Molecular gastronomy is a subdiscipline of food science that seeks to investigate the physical and chemical transformations of ingredients that occur in cooking. Its program includes three axes, as cooking was recognized to have three components, which are social, artistic and technical. Molecular cuisine is a modern style of cooking, and takes advantage of many technical innovations from the scientific disciplines.

Contents

The term "molecular gastronomy" was coined in 1988 by late Oxford physicist Nicholas Kurti and the French INRA chemist Hervé This.

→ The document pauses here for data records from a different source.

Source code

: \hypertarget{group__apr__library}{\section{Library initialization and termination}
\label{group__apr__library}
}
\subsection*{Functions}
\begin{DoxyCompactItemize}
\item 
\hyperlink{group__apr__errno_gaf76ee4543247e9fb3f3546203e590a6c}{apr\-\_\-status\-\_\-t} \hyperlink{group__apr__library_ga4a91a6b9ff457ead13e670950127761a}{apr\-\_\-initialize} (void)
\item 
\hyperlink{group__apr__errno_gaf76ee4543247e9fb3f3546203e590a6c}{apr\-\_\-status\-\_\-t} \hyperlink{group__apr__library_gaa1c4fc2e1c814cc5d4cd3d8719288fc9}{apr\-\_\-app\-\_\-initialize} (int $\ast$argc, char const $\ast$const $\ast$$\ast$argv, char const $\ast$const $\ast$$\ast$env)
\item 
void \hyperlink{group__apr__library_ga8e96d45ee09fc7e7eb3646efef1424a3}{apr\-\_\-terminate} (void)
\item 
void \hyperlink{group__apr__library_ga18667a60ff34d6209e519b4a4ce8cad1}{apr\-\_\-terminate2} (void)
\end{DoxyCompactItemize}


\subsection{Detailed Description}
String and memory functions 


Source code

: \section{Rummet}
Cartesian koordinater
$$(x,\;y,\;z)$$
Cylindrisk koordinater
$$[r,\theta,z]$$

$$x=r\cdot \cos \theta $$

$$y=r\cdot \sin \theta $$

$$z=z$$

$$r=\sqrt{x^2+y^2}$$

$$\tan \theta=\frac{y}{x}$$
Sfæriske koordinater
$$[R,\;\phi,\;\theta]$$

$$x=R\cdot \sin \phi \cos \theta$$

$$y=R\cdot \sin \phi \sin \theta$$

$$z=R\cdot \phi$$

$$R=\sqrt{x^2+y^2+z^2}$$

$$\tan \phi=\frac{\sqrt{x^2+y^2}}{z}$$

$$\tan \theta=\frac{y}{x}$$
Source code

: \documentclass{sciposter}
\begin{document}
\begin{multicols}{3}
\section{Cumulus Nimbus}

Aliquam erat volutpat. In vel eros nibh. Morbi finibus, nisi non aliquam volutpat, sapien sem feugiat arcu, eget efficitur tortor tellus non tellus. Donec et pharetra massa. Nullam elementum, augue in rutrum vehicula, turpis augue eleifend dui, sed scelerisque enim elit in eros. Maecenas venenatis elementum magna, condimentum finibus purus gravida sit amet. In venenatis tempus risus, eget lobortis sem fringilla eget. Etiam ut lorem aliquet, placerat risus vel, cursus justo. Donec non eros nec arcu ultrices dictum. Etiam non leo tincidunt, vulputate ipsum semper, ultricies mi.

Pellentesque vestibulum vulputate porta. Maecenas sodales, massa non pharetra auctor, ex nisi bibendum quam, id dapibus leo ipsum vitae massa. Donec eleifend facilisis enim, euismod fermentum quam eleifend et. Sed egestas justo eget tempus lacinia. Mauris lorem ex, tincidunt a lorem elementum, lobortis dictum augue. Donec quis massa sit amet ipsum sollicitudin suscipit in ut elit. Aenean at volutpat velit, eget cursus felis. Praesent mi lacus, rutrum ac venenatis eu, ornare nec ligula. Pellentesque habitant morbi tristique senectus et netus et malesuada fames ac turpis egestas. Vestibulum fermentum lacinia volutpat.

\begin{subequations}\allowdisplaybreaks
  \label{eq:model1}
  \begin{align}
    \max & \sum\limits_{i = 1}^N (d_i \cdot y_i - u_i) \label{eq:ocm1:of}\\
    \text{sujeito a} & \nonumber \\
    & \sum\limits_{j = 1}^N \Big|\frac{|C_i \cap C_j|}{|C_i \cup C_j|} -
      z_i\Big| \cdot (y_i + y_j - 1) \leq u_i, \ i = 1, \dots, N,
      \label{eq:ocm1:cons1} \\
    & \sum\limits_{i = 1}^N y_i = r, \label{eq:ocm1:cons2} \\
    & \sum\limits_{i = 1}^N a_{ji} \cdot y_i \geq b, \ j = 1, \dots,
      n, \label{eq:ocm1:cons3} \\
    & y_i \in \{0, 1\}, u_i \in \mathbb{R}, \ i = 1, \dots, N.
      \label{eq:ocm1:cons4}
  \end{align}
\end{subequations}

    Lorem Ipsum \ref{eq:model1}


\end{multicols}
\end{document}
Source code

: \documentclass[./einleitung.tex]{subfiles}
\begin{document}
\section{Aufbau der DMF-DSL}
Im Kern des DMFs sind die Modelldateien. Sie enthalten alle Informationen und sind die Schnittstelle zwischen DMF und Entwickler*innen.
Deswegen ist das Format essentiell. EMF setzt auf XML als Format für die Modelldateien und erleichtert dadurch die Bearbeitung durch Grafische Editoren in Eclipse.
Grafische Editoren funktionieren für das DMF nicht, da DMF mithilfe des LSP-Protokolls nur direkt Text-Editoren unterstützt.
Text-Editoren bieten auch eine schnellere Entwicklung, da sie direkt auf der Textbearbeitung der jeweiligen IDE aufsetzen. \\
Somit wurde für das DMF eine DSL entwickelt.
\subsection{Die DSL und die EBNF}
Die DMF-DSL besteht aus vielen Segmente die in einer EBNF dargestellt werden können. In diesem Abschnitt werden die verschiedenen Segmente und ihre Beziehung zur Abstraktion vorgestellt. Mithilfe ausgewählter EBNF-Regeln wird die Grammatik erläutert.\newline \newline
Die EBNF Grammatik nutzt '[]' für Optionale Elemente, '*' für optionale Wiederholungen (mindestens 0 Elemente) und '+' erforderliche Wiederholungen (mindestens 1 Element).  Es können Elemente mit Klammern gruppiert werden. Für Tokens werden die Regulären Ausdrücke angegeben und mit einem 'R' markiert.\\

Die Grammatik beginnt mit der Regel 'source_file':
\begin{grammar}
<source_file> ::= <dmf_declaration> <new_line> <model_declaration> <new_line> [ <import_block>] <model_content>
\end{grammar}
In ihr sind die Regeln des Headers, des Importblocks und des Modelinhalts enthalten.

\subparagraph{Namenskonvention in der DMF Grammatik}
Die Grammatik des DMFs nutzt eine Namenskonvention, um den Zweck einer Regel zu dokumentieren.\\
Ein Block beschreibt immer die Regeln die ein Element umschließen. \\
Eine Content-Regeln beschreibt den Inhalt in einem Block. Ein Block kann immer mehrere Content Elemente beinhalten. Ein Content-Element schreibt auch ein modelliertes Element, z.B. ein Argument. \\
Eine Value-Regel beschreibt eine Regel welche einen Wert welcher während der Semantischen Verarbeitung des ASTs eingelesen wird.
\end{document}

Some chefs associated with the term choose to reject its use, preferring other terms such as multi-sensory cooking, modernist cuisine, culinary physics, and experimental cuisine.

History

There are many branches of food science that study different aspects of food, such as safety, microbiology, preservation, chemistry, engineering and physics. Until the advent of molecular gastronomy, there was no formal discipline dedicated to studying the chemical processes of cooking in the home and in restaurants—as opposed to food preparation for the mass market. Food science has mostly been concerned with industrial food production and while the disciplines may overlap with each other to varying degrees, they are considered separate areas of investigation.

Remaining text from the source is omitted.